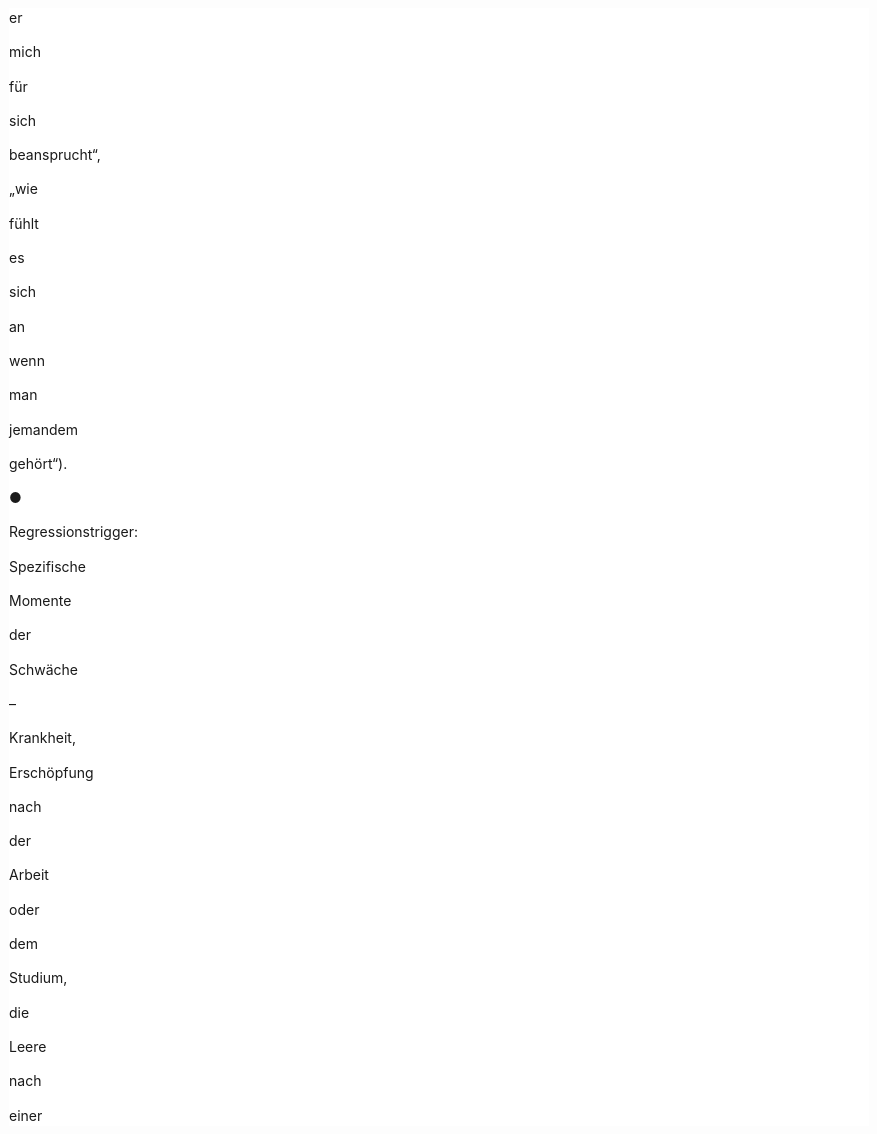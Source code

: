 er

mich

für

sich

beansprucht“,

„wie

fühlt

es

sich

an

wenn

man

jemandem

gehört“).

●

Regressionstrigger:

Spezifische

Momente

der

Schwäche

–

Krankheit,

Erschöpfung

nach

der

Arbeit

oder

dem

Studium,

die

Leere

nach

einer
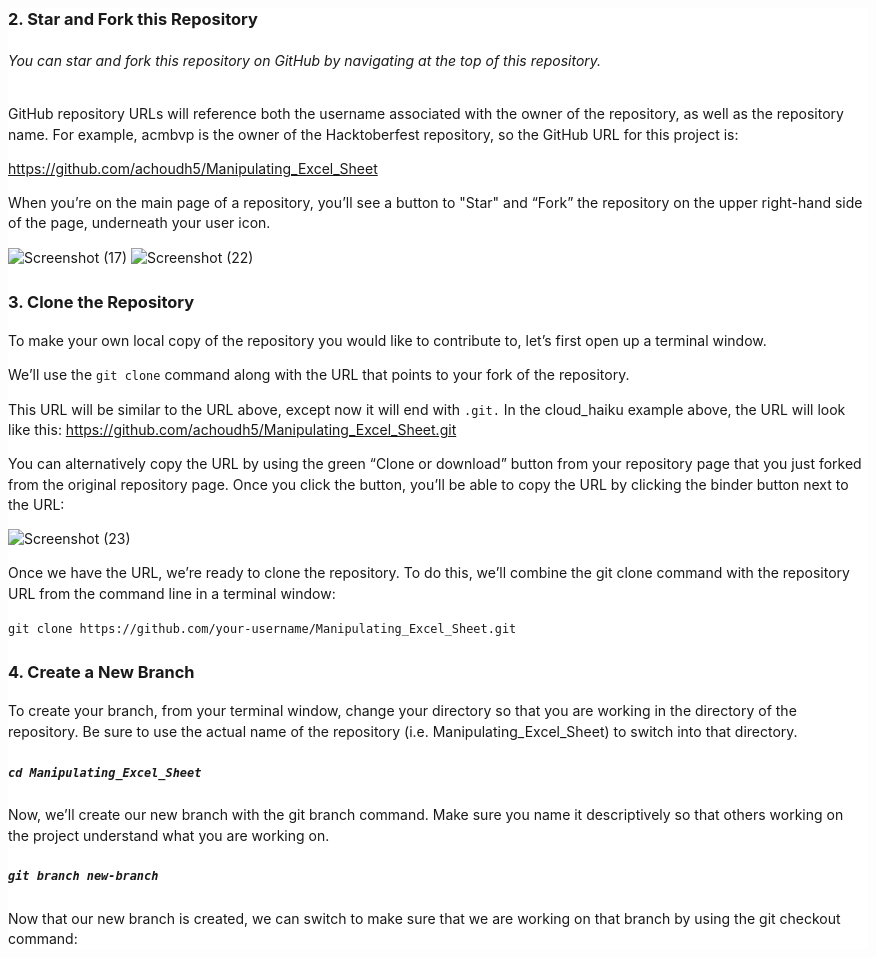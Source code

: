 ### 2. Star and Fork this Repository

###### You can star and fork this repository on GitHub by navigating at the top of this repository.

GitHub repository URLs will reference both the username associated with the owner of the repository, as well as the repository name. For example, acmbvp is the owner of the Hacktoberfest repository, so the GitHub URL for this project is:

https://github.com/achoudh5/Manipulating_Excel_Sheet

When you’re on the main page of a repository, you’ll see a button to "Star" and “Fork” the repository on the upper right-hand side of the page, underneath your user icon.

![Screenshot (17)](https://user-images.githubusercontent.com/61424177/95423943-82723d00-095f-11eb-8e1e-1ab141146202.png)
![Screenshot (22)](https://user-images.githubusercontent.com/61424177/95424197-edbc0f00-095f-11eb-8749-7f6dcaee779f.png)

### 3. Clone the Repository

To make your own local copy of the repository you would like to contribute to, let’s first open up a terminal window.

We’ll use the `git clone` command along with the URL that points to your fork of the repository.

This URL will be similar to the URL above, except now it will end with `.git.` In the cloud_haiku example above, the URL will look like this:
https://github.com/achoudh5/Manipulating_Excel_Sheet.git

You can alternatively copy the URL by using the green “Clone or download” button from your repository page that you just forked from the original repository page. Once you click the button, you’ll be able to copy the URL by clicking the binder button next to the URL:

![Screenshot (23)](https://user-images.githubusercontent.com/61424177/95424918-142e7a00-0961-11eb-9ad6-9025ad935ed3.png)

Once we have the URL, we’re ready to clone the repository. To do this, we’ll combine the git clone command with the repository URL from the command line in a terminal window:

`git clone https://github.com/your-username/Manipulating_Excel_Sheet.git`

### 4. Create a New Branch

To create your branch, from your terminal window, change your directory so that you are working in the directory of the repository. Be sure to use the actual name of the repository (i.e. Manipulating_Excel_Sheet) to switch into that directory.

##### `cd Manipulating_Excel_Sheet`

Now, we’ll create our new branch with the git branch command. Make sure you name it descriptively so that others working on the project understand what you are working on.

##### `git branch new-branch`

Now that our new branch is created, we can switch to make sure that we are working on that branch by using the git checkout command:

• EXERCISE OBJECTIVE
In the listing above, locate the line containing "2. Star and Fork this Repository" and the line containing "GitHub repository URLs". Extract those two lines and every line between them, exactly as written, and only those.

• ANSWER BOX
: ### 2. Star and Fork this Repository

###### You can star and fork this repository on GitHub by navigating at the top of this repository.

GitHub repository URLs will reference both the username associated with the owner of the repository, as well as the repository name. For example, acmbvp is the owner of the Hacktoberfest repository, so the GitHub URL for this project is:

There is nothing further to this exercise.